Search the entries below for the word "bintray" and copy every line where it appears.

Segment Start: Records provided

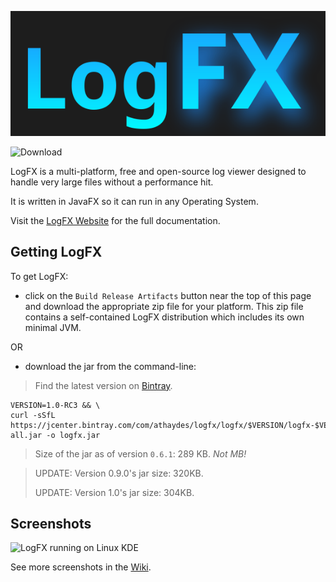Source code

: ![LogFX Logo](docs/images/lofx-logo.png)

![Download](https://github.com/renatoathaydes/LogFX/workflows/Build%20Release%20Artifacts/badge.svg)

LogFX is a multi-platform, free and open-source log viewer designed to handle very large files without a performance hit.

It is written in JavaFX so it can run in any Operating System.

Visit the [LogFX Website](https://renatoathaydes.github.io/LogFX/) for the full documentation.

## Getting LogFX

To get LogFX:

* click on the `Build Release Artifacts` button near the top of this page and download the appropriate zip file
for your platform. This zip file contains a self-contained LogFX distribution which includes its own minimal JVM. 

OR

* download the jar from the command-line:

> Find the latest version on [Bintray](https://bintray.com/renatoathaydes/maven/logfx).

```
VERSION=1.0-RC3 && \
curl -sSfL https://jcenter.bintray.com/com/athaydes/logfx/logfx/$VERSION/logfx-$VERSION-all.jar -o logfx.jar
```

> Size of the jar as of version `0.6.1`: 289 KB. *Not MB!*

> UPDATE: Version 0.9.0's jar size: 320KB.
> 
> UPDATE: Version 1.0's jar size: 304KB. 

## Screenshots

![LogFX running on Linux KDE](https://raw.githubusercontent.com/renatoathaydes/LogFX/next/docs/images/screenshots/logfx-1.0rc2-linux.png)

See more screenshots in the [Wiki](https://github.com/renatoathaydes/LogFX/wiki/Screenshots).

Segment End: Records provided
Segment Start: Records provided

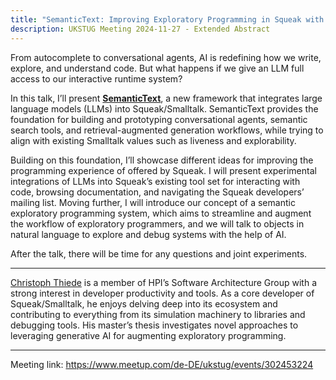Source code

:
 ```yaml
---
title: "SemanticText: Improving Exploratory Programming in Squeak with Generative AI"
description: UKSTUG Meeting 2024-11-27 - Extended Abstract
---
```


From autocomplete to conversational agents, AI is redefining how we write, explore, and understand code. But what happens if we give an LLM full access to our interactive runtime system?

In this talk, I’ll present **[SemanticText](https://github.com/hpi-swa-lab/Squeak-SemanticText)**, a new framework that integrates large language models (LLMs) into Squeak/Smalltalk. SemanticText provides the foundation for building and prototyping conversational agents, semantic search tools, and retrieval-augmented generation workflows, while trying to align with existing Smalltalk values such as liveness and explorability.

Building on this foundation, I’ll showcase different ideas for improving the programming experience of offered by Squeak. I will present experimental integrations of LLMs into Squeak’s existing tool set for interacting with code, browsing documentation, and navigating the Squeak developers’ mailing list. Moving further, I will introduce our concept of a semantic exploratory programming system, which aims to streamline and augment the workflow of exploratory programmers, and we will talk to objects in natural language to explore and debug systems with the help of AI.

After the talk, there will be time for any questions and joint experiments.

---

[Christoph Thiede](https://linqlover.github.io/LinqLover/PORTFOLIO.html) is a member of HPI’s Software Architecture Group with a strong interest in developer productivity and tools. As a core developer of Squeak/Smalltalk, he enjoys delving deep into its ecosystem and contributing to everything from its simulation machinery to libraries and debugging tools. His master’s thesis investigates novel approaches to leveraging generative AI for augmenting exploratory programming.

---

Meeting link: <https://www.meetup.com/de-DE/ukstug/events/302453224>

Segment End: Records provided

• _Output for this exercise_
> Find the latest version on [Bintray](https://bintray.com/renatoathaydes/maven/logfx).
curl -sSfL https://jcenter.bintray.com/com/athaydes/logfx/logfx/$VERSION/logfx-$VERSION-all.jar -o logfx.jar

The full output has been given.